• [WHAT YOU NEED TO DO] Beneath this instruction is a block of data; output from it exactly the lines that run from the one containing "passed by reference" through the one containing "floating point parameters, value", inclusive.

• [Dataset entries]
※ ※ ※
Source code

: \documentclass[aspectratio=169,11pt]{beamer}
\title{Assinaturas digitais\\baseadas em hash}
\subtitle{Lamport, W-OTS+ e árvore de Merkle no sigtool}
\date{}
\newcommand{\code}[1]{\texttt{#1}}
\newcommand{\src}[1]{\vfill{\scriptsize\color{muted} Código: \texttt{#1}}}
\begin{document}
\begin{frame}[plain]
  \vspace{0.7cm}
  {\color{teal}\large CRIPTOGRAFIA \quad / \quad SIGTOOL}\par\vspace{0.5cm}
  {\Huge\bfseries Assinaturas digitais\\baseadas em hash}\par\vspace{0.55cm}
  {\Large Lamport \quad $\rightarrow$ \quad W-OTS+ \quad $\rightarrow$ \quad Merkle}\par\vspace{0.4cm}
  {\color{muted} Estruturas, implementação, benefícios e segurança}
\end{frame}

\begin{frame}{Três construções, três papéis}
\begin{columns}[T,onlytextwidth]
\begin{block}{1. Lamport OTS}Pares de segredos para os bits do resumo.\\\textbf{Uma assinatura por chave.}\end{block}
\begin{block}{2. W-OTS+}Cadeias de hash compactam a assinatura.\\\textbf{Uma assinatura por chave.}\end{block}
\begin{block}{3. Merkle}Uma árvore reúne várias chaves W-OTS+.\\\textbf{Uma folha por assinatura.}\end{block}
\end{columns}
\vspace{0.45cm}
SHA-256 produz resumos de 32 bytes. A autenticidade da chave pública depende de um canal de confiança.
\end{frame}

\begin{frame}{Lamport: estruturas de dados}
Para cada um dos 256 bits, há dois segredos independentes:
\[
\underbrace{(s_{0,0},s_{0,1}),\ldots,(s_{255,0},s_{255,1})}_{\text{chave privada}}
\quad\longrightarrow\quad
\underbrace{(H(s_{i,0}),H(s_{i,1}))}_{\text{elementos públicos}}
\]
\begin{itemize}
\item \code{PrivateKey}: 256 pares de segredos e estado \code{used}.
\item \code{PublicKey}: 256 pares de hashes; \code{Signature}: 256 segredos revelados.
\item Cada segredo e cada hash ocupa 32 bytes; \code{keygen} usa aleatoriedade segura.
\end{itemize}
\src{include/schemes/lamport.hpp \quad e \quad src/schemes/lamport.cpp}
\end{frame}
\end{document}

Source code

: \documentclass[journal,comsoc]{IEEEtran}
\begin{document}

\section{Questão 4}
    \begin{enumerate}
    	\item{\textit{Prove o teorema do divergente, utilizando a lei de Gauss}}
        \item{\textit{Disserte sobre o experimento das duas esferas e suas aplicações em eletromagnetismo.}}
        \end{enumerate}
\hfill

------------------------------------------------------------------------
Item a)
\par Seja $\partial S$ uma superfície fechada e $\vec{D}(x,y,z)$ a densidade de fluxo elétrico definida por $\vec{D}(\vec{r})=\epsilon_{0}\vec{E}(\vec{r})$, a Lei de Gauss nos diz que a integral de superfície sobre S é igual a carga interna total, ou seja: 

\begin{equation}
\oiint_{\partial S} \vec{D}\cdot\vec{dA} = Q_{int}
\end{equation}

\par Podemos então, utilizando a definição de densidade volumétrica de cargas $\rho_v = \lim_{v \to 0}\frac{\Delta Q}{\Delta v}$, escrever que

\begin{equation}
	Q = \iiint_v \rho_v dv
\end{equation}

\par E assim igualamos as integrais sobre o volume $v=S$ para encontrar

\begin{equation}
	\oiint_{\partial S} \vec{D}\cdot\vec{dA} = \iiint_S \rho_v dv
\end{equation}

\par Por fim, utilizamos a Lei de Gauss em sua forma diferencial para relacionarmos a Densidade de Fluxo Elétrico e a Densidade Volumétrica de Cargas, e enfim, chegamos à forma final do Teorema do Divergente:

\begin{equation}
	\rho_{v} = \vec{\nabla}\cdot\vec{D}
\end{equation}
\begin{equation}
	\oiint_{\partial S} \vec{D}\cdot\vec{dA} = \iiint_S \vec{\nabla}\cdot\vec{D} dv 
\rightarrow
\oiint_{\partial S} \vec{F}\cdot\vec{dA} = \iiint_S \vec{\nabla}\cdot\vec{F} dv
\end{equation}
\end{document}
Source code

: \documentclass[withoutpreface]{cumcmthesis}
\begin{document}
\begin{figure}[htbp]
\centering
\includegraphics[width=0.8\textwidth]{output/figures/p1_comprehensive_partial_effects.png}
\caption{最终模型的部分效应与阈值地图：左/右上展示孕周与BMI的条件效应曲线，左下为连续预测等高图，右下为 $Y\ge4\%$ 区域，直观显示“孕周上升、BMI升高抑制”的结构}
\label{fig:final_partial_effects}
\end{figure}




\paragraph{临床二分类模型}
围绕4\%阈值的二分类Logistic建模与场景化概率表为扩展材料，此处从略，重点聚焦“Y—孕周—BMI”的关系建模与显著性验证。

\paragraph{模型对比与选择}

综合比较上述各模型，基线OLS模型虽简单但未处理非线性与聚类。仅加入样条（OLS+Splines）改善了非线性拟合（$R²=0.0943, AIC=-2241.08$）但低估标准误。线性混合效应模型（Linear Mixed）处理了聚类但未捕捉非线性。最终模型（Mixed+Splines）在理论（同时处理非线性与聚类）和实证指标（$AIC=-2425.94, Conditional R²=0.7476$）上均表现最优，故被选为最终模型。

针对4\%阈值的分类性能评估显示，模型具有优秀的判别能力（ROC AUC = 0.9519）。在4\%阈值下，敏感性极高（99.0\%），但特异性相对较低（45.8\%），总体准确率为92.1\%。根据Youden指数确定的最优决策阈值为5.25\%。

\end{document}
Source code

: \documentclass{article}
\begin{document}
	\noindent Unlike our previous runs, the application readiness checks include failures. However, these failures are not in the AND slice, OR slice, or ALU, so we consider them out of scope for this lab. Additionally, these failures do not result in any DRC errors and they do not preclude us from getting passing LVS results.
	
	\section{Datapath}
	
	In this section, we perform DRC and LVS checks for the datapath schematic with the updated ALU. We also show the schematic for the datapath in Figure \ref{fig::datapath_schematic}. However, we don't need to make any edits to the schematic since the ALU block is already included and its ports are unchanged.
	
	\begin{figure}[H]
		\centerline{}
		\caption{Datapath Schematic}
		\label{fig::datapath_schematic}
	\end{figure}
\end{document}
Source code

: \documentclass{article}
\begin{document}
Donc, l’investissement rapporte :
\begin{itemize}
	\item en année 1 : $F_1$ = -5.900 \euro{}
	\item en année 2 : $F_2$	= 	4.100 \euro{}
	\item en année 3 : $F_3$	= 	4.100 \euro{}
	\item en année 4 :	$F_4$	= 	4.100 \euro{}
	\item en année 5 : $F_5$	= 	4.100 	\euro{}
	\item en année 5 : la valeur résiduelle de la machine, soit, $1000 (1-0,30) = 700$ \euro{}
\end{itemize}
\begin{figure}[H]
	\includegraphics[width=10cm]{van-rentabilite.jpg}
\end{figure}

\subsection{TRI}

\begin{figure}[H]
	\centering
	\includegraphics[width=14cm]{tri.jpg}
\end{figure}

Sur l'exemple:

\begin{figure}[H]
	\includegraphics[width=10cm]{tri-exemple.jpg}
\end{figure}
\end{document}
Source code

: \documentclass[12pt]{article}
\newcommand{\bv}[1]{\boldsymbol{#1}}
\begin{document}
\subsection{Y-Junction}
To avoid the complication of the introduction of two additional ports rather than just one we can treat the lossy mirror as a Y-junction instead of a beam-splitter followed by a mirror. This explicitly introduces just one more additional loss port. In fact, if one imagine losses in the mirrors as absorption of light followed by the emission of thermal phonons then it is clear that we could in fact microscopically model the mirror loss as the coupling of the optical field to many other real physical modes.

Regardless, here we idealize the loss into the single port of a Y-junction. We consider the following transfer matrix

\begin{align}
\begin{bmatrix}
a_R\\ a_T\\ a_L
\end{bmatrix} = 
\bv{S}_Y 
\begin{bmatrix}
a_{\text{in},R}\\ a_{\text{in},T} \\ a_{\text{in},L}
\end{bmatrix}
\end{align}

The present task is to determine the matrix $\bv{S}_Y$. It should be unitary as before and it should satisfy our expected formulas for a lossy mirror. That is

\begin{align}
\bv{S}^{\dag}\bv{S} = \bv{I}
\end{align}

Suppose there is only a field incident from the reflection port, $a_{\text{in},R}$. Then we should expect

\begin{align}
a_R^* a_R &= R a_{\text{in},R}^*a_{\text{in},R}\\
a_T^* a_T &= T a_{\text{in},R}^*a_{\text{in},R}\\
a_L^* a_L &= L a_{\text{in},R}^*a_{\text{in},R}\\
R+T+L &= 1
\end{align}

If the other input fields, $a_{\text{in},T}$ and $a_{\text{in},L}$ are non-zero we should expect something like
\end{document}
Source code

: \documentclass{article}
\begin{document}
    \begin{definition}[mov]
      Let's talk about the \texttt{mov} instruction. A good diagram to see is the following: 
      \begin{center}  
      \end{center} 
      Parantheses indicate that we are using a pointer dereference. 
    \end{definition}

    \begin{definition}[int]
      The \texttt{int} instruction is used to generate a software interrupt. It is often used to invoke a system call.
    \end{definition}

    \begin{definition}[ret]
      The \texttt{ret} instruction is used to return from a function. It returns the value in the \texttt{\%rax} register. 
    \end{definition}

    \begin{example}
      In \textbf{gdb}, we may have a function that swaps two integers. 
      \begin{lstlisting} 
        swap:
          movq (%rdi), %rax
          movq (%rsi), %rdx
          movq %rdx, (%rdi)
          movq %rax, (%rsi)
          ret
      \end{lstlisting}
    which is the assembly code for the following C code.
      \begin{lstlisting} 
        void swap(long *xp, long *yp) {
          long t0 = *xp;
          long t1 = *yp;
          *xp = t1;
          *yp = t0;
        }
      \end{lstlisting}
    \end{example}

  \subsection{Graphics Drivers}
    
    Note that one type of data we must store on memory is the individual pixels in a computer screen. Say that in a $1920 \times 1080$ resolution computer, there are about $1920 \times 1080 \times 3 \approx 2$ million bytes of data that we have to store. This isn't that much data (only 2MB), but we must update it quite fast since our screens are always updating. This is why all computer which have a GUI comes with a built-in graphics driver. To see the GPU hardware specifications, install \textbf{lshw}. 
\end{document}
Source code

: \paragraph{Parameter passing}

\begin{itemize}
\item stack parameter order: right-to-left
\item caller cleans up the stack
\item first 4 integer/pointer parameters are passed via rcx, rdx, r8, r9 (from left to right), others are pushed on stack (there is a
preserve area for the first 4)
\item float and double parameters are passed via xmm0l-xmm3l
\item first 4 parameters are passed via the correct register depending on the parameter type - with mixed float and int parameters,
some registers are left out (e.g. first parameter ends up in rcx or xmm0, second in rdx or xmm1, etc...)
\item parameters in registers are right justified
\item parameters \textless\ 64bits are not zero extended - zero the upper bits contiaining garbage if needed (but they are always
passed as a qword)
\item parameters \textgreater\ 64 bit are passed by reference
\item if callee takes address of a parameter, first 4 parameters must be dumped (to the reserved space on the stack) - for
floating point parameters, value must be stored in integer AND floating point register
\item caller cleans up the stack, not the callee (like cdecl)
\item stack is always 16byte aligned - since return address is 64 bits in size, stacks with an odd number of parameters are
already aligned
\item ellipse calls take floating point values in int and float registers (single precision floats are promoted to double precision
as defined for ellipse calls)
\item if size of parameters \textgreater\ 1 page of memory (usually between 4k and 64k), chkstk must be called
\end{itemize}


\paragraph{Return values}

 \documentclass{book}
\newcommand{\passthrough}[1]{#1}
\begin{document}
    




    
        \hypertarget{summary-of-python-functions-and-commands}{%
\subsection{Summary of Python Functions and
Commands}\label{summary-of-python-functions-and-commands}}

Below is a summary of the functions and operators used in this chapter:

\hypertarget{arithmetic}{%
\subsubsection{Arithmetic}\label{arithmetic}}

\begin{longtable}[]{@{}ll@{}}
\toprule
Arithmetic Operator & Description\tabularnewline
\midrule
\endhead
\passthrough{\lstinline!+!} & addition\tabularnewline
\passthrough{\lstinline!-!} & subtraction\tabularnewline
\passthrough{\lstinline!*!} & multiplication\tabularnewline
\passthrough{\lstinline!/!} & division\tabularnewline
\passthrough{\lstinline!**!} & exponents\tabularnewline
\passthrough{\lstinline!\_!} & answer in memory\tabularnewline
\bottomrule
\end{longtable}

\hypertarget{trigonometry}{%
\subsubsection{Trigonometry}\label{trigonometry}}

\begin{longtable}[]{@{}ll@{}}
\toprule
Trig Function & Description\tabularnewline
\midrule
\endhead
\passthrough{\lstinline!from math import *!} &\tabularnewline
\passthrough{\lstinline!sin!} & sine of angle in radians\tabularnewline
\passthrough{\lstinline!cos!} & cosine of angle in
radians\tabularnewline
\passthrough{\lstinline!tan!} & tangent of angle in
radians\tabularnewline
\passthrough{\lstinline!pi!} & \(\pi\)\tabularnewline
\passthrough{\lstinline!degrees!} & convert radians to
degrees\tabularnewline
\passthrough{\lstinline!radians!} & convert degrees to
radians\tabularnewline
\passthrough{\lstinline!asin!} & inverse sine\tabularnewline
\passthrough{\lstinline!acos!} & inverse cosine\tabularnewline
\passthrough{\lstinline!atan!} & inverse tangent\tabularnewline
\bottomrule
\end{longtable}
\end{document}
※ ※ ※
• [ANSWER TO THIS PROBLEM]
\item parameters \textgreater\ 64 bit are passed by reference
\item if callee takes address of a parameter, first 4 parameters must be dumped (to the reserved space on the stack) - for
floating point parameters, value must be stored in integer AND floating point register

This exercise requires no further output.